DIRECTIONS: Leave the pictures out. Transcribe exactly every line from the start of the records through the one containing "##学校只教java的危险性".

RECORDS SHOWN:
↓
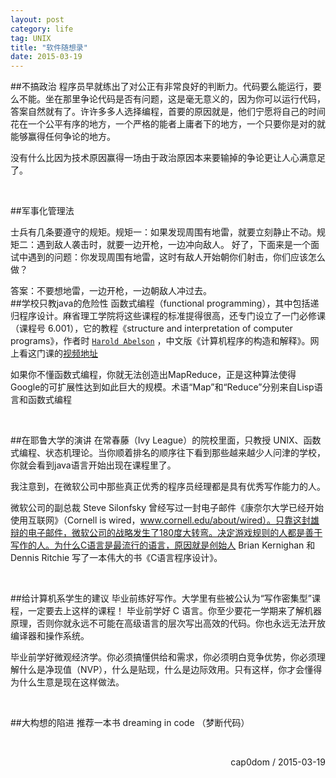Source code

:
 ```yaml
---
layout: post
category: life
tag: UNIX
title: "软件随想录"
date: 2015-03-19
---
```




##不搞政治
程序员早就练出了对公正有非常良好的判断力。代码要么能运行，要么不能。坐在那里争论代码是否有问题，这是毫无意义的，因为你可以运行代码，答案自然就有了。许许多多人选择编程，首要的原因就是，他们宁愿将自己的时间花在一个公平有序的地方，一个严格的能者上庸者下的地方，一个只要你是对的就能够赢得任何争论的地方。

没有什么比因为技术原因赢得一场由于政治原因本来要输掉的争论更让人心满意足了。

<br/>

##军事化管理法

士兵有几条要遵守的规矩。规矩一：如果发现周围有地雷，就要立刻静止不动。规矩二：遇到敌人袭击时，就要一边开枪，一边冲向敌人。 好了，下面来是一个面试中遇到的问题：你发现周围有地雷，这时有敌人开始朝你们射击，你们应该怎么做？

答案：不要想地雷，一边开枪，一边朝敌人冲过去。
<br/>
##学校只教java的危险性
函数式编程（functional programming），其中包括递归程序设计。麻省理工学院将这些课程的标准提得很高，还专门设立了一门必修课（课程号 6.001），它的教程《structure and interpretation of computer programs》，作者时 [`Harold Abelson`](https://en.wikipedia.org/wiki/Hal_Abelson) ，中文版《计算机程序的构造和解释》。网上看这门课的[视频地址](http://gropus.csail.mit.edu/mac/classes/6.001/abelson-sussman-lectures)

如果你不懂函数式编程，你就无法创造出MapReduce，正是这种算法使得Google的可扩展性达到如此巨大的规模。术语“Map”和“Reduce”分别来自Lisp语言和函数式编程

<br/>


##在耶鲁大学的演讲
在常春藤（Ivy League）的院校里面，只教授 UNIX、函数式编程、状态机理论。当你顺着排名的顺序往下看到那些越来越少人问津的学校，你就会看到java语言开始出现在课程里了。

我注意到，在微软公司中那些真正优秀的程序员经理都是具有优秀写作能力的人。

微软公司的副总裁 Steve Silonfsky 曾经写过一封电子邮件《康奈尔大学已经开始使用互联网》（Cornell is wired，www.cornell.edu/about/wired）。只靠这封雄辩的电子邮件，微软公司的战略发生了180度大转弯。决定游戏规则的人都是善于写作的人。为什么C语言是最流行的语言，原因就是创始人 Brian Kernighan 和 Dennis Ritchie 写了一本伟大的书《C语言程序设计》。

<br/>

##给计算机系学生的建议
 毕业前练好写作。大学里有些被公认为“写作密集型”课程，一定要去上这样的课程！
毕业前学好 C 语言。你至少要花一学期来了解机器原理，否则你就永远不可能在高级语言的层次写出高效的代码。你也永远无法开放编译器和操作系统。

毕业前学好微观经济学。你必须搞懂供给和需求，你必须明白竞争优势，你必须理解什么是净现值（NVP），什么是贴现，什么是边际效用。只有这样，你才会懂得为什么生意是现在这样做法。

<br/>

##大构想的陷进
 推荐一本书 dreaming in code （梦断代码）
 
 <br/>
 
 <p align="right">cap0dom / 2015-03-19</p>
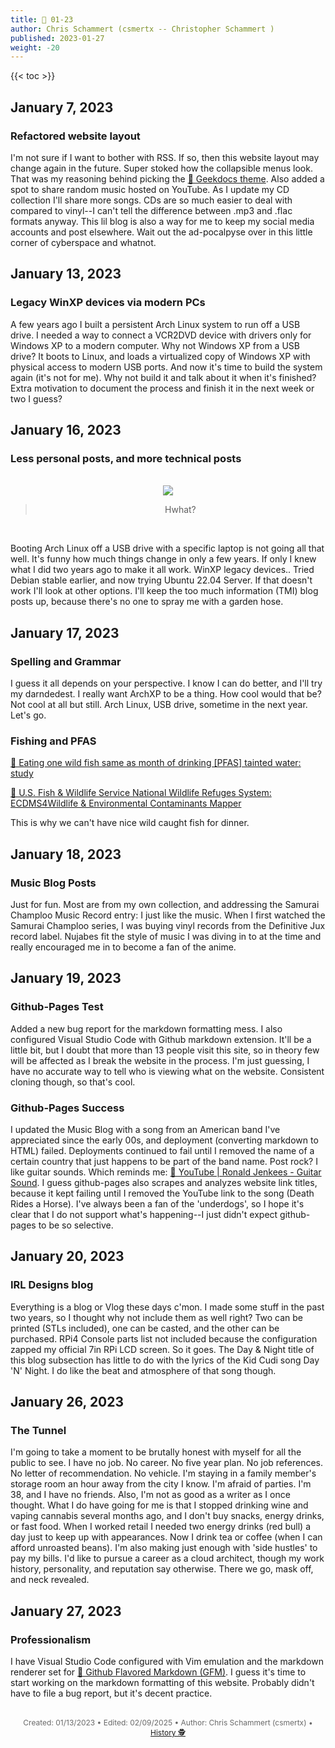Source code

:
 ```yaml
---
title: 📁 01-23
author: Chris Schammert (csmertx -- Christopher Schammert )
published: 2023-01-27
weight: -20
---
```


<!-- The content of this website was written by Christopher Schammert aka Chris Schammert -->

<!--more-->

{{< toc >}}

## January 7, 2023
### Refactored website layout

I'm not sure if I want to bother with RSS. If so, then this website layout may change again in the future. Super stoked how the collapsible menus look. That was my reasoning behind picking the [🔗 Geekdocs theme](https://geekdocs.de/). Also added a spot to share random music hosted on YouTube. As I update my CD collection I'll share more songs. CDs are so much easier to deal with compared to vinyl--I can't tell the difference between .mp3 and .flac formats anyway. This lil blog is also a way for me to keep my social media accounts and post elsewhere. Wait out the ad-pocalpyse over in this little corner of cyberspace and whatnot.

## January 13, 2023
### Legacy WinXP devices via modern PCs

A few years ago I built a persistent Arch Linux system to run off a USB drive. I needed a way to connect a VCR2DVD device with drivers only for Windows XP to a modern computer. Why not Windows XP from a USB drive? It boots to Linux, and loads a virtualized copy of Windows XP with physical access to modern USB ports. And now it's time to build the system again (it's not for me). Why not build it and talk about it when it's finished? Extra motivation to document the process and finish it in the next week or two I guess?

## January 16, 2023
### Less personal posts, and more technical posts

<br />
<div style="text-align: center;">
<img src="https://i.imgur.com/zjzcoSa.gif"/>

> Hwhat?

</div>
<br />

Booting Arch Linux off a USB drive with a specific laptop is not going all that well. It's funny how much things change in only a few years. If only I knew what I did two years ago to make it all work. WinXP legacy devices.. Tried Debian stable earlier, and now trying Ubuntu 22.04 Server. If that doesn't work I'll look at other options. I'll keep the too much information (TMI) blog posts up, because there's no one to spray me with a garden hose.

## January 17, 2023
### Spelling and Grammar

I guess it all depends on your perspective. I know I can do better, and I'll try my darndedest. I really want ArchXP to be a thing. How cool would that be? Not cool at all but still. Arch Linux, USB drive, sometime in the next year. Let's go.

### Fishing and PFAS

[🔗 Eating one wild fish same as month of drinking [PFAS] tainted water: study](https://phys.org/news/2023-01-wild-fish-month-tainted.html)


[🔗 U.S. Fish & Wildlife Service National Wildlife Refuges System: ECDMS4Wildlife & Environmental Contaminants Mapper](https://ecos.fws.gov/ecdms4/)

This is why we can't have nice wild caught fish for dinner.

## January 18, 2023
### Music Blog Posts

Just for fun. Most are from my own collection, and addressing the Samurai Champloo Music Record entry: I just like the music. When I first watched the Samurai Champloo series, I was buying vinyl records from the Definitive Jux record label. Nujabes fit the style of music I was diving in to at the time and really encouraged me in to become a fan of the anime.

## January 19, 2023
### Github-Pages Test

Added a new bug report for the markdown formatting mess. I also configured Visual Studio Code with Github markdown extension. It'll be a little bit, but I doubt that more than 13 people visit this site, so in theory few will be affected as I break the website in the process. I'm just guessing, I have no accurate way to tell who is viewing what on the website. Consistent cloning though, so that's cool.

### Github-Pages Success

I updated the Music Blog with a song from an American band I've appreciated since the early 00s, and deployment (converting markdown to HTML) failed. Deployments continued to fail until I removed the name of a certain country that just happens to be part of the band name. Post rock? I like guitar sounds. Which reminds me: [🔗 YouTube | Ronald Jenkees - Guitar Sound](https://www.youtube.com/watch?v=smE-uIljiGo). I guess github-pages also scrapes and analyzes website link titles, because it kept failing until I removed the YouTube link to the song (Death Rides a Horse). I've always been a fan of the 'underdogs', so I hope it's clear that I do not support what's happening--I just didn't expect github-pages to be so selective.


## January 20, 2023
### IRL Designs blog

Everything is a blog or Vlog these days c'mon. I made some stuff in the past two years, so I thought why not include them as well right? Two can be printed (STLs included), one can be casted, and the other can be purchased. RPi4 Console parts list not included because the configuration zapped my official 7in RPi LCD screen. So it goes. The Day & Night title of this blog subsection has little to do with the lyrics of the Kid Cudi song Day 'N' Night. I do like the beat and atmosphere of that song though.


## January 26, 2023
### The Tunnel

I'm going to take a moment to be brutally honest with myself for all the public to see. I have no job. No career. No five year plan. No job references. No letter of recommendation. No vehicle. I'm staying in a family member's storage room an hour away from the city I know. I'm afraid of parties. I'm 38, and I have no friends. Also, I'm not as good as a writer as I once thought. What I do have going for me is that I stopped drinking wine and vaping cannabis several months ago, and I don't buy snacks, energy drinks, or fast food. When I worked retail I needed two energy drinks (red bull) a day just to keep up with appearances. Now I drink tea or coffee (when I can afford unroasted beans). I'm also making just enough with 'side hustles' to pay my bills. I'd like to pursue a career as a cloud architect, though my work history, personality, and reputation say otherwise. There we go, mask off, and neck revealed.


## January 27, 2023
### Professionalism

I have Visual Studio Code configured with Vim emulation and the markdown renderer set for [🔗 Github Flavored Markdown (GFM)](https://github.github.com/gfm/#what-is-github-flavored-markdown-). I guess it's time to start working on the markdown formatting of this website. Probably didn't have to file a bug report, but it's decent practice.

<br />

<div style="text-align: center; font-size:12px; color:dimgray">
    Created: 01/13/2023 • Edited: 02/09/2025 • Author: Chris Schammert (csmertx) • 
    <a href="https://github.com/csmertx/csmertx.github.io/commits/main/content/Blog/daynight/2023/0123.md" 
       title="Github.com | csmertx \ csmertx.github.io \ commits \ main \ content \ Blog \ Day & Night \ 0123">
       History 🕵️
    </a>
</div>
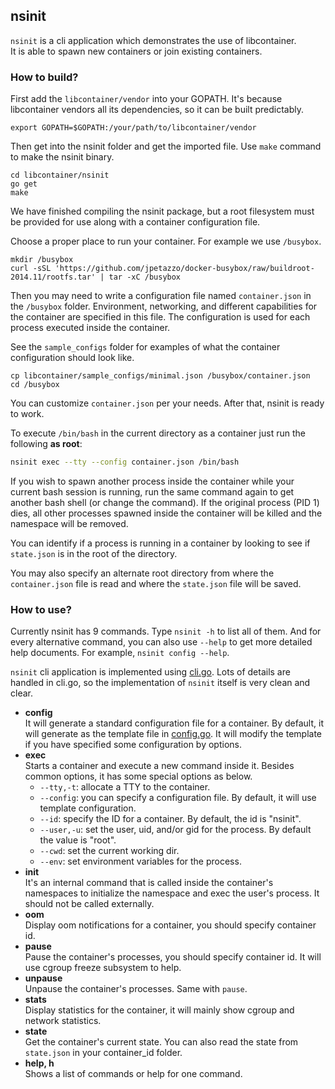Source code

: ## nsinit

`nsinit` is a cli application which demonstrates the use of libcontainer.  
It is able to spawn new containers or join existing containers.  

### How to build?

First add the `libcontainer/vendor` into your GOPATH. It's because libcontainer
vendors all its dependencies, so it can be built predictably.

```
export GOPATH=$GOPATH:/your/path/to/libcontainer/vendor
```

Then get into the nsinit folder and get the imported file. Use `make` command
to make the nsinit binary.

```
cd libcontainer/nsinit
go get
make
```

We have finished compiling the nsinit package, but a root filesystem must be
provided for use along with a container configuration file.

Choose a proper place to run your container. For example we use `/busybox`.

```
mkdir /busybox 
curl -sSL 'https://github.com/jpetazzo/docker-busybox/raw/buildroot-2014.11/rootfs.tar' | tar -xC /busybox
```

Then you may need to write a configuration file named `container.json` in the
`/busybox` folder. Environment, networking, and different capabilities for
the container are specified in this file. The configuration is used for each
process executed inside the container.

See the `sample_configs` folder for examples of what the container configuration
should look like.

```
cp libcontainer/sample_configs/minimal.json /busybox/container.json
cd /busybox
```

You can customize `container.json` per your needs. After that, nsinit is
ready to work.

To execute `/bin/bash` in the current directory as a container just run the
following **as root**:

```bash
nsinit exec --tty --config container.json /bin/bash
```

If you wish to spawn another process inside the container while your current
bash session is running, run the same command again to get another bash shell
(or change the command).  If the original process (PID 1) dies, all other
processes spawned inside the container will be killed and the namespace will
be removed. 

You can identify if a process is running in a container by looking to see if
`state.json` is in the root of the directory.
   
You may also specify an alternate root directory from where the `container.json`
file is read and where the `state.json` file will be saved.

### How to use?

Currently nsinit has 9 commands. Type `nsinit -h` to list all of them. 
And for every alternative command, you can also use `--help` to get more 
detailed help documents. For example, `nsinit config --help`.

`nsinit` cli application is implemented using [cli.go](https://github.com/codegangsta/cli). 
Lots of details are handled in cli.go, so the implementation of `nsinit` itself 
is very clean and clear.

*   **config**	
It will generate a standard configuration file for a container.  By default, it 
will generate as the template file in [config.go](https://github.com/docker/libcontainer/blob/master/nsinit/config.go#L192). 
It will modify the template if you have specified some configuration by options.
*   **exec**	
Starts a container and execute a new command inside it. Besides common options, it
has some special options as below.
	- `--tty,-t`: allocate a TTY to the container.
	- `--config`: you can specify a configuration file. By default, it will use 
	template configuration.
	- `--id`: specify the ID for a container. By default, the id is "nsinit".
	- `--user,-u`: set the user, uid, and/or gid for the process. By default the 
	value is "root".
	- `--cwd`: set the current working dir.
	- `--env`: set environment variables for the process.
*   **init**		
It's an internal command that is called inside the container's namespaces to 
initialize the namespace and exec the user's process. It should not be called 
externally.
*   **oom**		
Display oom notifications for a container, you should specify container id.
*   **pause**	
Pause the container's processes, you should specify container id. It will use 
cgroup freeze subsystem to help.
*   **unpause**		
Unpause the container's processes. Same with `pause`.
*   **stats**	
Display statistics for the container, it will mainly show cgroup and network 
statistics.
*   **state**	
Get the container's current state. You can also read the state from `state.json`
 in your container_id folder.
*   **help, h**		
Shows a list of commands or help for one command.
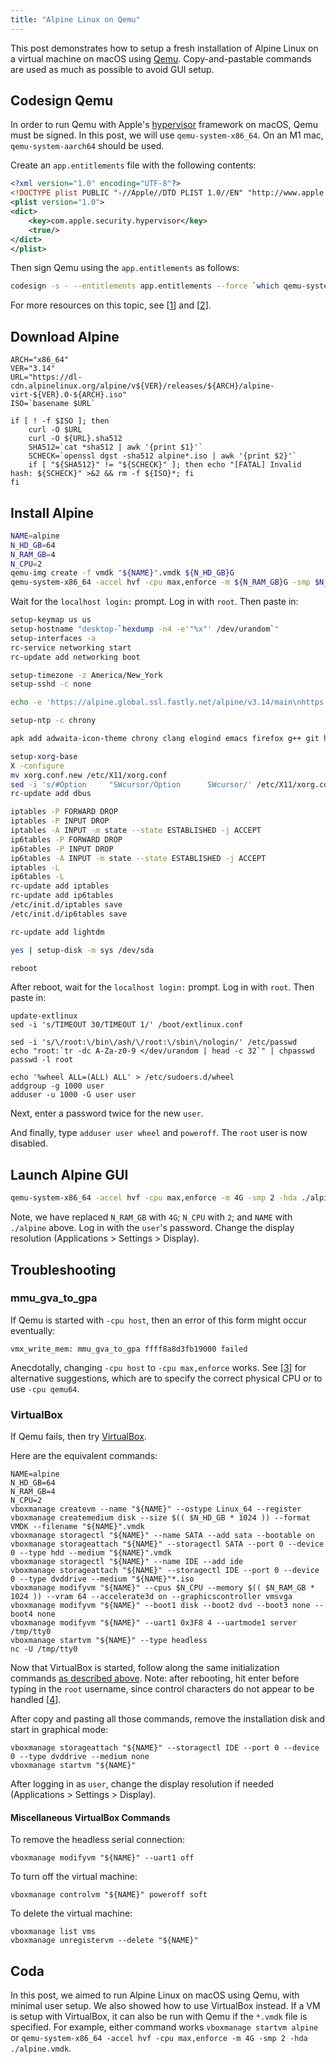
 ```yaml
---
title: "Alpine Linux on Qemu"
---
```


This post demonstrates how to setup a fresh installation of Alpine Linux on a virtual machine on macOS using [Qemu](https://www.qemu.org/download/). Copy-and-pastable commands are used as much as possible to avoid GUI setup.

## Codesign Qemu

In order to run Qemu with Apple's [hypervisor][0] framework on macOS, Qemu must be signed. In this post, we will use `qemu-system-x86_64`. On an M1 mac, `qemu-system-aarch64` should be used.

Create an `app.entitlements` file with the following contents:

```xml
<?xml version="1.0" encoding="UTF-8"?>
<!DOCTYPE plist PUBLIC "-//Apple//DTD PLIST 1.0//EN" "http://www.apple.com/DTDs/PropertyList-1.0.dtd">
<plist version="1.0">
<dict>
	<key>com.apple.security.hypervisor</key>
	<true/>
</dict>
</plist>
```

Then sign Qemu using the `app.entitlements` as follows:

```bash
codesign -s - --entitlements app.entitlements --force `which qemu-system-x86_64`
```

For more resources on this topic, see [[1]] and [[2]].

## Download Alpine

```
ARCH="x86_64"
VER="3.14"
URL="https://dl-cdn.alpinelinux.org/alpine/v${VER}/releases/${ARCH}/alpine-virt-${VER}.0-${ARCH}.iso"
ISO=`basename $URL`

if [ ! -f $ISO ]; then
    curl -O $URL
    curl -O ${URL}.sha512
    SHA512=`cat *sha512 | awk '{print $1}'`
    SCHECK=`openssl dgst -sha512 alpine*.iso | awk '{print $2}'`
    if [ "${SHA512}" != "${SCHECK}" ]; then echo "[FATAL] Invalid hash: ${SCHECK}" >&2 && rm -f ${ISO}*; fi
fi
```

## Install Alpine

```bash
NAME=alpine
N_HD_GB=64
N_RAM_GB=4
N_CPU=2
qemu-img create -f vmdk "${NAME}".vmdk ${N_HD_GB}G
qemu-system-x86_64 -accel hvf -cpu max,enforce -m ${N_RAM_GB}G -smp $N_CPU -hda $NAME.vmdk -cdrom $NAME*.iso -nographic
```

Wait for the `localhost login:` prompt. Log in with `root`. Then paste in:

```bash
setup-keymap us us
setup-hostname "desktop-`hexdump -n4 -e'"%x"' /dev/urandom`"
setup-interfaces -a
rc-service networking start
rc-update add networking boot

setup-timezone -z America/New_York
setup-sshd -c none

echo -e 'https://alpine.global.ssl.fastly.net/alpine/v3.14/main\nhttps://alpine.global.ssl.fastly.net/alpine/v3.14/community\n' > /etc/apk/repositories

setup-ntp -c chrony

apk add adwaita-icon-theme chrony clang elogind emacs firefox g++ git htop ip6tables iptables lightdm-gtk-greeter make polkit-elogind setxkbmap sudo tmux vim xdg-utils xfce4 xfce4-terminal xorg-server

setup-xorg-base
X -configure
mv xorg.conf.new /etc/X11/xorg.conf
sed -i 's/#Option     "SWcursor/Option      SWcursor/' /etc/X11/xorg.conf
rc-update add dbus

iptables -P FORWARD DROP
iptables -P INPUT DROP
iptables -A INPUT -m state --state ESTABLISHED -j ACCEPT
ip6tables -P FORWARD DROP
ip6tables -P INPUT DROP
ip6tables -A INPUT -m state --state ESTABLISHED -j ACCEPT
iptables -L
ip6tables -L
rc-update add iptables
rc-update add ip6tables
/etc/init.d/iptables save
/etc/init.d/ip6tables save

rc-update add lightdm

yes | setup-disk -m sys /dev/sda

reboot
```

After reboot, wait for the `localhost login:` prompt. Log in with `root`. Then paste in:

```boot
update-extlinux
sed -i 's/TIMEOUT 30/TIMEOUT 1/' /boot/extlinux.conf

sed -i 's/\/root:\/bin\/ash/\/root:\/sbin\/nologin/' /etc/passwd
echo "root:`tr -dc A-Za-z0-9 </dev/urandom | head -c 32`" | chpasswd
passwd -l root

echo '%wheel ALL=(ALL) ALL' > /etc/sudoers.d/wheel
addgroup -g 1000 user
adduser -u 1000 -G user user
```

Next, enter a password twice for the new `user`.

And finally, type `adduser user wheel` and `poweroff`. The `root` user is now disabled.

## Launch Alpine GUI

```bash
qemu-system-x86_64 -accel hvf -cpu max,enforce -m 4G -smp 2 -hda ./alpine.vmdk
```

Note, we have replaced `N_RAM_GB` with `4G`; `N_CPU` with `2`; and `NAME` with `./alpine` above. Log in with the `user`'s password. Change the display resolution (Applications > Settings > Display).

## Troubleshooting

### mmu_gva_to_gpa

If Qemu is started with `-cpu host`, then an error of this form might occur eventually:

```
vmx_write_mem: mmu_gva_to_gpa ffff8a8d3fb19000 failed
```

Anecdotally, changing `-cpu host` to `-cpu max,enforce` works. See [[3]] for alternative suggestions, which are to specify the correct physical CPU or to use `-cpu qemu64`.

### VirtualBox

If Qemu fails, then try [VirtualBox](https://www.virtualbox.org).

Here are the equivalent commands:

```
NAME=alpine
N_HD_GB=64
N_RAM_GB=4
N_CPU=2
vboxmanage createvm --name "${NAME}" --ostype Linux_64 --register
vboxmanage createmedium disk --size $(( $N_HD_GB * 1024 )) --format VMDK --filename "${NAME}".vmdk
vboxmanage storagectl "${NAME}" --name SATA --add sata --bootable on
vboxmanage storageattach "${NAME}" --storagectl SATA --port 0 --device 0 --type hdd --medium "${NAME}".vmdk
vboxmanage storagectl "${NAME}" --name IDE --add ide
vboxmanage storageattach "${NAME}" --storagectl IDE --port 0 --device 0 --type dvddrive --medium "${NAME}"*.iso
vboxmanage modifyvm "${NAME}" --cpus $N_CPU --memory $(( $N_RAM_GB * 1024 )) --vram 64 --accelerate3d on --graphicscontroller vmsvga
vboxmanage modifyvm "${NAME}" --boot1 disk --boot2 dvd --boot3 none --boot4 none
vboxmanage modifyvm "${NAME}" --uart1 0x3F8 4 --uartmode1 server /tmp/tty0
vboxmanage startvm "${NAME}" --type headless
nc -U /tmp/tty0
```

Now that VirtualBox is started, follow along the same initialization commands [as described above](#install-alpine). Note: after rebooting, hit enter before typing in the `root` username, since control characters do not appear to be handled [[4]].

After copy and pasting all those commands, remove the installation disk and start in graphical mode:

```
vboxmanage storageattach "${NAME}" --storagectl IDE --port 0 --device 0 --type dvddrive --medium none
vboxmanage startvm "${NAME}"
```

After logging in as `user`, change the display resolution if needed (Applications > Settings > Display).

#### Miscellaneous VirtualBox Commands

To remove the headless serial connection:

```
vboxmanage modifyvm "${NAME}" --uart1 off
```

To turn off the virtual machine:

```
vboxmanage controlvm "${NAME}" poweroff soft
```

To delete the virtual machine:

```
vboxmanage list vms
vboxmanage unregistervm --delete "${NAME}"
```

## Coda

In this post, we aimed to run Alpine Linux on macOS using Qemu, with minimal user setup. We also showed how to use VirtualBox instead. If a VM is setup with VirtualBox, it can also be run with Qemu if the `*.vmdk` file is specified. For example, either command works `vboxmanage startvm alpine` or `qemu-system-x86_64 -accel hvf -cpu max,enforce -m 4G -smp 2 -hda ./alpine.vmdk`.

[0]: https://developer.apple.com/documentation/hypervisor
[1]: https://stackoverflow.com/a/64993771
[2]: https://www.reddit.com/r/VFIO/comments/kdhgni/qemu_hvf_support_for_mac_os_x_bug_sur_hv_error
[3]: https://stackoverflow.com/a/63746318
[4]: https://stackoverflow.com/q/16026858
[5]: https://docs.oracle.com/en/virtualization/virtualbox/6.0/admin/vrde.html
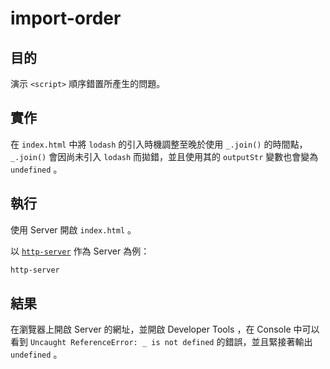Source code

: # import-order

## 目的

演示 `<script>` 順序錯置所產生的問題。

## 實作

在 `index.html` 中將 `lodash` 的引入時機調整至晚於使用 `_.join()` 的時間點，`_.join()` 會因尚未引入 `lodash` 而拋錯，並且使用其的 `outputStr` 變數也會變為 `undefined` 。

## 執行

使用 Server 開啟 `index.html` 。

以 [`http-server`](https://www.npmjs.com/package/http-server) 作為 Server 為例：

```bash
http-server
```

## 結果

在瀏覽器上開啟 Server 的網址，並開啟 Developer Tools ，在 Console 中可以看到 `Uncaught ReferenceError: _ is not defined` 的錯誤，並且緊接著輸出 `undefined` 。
↑
TASK ANSWER:
Source code

:
 ```yaml
---
layout: post
category: life
tag: UNIX
title: "软件随想录"
date: 2015-03-19
---
```




##不搞政治
程序员早就练出了对公正有非常良好的判断力。代码要么能运行，要么不能。坐在那里争论代码是否有问题，这是毫无意义的，因为你可以运行代码，答案自然就有了。许许多多人选择编程，首要的原因就是，他们宁愿将自己的时间花在一个公平有序的地方，一个严格的能者上庸者下的地方，一个只要你是对的就能够赢得任何争论的地方。

没有什么比因为技术原因赢得一场由于政治原因本来要输掉的争论更让人心满意足了。

<br/>

##军事化管理法

士兵有几条要遵守的规矩。规矩一：如果发现周围有地雷，就要立刻静止不动。规矩二：遇到敌人袭击时，就要一边开枪，一边冲向敌人。 好了，下面来是一个面试中遇到的问题：你发现周围有地雷，这时有敌人开始朝你们射击，你们应该怎么做？

答案：不要想地雷，一边开枪，一边朝敌人冲过去。
<br/>
##学校只教java的危险性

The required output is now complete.